§ **Exercise goal**
Transcribe the data exactly. Pictures stay out.

[Plain-text document sources]
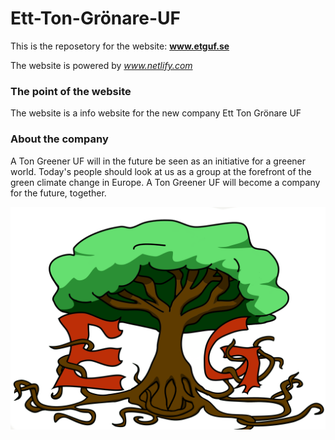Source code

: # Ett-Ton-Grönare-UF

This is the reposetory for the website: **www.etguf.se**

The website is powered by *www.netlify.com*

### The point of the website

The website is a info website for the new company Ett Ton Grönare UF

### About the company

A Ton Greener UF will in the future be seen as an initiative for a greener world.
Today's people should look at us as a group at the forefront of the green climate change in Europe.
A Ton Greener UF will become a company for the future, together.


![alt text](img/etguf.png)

§ **The answer**
Source code

: # Ett-Ton-Grönare-UF

This is the reposetory for the website: **www.etguf.se**

The website is powered by *www.netlify.com*

### The point of the website

The website is a info website for the new company Ett Ton Grönare UF

### About the company

A Ton Greener UF will in the future be seen as an initiative for a greener world.
Today's people should look at us as a group at the forefront of the green climate change in Europe.
A Ton Greener UF will become a company for the future, together.


![alt text](img/etguf.png)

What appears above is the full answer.